Advisory Commission to Recommend Reforms to Property Tax System
Mayor de Blasio and Council Speaker Johnson recently announced the formation of a new advisory commission to develop recommendations to reform NYC’s property tax system with the goal of making it simpler, clearer, and fairer, while ensuring that there is no reduction in revenue used to fund essential city services. The commission will solicit input from the public by holding at least 10 public hearings.
The last in-depth review of the system by a government-appointed commission was in 1993.
New York City’s current property tax system is set forth in state law and has existed for nearly four decades. Its complex structure classifies properties into multiple categories, referred to as tax classes, and contains provisions that govern fractional assessments, market valuation restrictions, and caps on growth, among other things. Application of the various provisions of state law can result in differences in taxes paid on properties, which may become more pronounced with the passage of time.
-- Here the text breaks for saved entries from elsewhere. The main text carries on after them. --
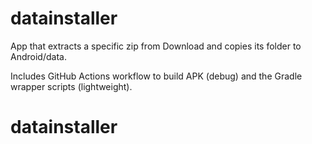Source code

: # datainstaller

App that extracts a specific zip from Download and copies its folder to Android/data.

Includes GitHub Actions workflow to build APK (debug) and the Gradle wrapper scripts (lightweight).
# datainstaller
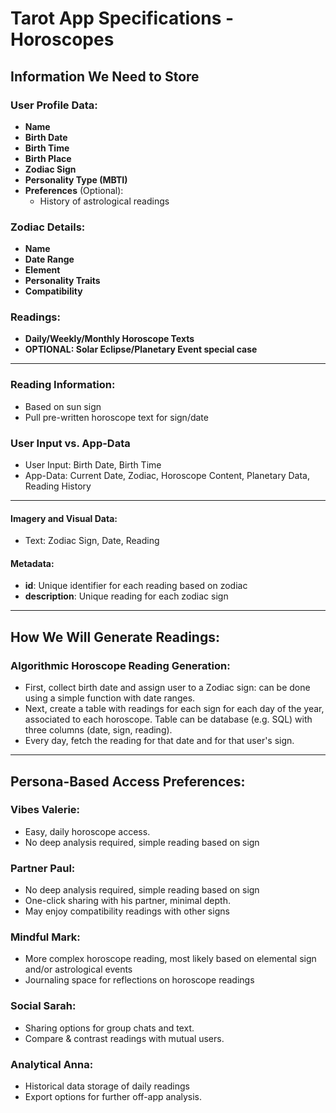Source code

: # Tarot App Specifications - Horoscopes

## Information We Need to Store

### User Profile Data:

- **Name**
- **Birth Date**
- **Birth Time**
- **Birth Place**
- **Zodiac Sign**
- **Personality Type (MBTI)**
- **Preferences** (Optional):
  - History of astrological readings

### Zodiac Details:

- **Name**
- **Date Range**
- **Element**
- **Personality Traits**
- **Compatibility**

### Readings:

- **Daily/Weekly/Monthly Horoscope Texts**
- **OPTIONAL: Solar Eclipse/Planetary Event special case**

---

### Reading Information:

- Based on sun sign
- Pull pre-written horoscope text for sign/date

### User Input vs. App-Data

- User Input: Birth Date, Birth Time
- App-Data: Current Date, Zodiac, Horoscope Content, Planetary Data, Reading History

---

#### Imagery and Visual Data:

- Text: Zodiac Sign, Date, Reading

#### Metadata:

- **id**: Unique identifier for each reading based on zodiac
- **description**: Unique reading for each zodiac sign

---

## How We Will Generate Readings:

### Algorithmic Horoscope Reading Generation:

- First, collect birth date and assign user to a Zodiac sign: can be done using a simple function with date ranges.
- Next, create a table with readings for each sign for each day of the year, associated to each horoscope. Table can be database (e.g. SQL) with three columns (date, sign, reading).
- Every day, fetch the reading for that date and for that user's sign.

---

## Persona-Based Access Preferences:

### Vibes Valerie:

- Easy, daily horoscope access.
- No deep analysis required, simple reading based on sign

### Partner Paul:

- No deep analysis required, simple reading based on sign
- One-click sharing with his partner, minimal depth.
- May enjoy compatibility readings with other signs

### Mindful Mark:

- More complex horoscope reading, most likely based on elemental sign and/or astrological events
- Journaling space for reflections on horoscope readings

### Social Sarah:

- Sharing options for group chats and text.
- Compare & contrast readings with mutual users.

### Analytical Anna:

- Historical data storage of daily readings
- Export options for further off-app analysis.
The advisory commission will evaluate all aspects of the current property tax system with an eye to transparency, efficiency, and fairness. Its comprehensive review will include, but won’t be limited to:
- The tax classification system;
- The methods of determining property market values and assessments;
- Treatment of property value increases;
- Relief for low-income and senior homeowners; and
- Method of calculating tax rates.
The advisory commission’s recommendations may include changes that could be made at the city level, as well as those that would require state legislation. The commission will also review comparable property tax systems across the nation.